From a transmission received on Earth in 1968 but only decoded in 2011, Where-Stand-All is the translation into Human language of Hegma Heghena's academic yet epic, intimate and dramatic early history of the Hodrin species on their home planet, Where-Stand-All.
The original, Hodrin, narrative is purported to be over half a million years old.
At first alien, you will soon find yourself living out each compelling chapter through Hodrin eyes, in Hodrin skin, and likely reflecting on parallels and differences with our own human ways and history.
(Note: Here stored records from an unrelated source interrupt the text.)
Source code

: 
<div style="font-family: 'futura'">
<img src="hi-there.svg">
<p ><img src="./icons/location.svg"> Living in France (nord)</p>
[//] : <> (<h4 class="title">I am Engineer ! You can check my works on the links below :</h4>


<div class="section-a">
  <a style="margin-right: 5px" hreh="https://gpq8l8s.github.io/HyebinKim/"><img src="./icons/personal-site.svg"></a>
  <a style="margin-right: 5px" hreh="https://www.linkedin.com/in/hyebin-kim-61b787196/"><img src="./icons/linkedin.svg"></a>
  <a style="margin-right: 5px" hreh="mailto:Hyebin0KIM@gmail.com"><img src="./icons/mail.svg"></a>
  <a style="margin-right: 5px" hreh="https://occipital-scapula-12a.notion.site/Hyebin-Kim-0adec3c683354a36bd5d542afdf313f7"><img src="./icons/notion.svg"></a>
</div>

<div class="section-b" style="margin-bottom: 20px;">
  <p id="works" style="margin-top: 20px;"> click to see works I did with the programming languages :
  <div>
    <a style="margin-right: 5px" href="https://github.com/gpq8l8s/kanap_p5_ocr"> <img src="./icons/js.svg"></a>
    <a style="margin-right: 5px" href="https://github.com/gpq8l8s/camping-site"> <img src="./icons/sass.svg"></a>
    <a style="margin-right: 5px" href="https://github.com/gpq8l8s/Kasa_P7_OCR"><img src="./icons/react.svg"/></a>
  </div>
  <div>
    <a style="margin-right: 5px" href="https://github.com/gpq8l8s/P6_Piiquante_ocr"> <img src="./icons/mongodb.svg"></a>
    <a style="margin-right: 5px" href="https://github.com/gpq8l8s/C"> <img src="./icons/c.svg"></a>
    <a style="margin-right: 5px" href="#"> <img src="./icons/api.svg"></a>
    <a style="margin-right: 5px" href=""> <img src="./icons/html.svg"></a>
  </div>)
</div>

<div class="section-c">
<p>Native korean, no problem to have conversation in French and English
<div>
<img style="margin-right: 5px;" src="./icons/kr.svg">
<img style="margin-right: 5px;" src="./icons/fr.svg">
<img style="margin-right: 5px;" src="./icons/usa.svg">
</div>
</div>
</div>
Physically hard to distinguish, Hodrin females are gifted with the facilities of speech and rational and experimental-creative thinking: Hodrin males, very differently, with mind-joining and effortless foreseeing of what will come, without the female understanding of how things can be brought into being through effort. How the female mind works is a mystery to the males, and the male mind to the females.
Where-Stand-All is often the story of those leading females who made links with male society, and those males who made links with female society, thus propelling their civilization forward. It is also the story of stress when one society did not take account of the other.
Hodrin offspring are independent at five days. Young Hodrin bond through play and mix with one-another, apart from adults. Hodrin adult communities bond through the female mating frenzy, marking the female coming-of-age.
By recounting the stories of those individual Hodrin prominent in their early history, Where-Stand-All follows the development of various strands of Hodrin settlement on their home world, from their lives as tree and cave-dwellers, right through to their era of interstellar exploration.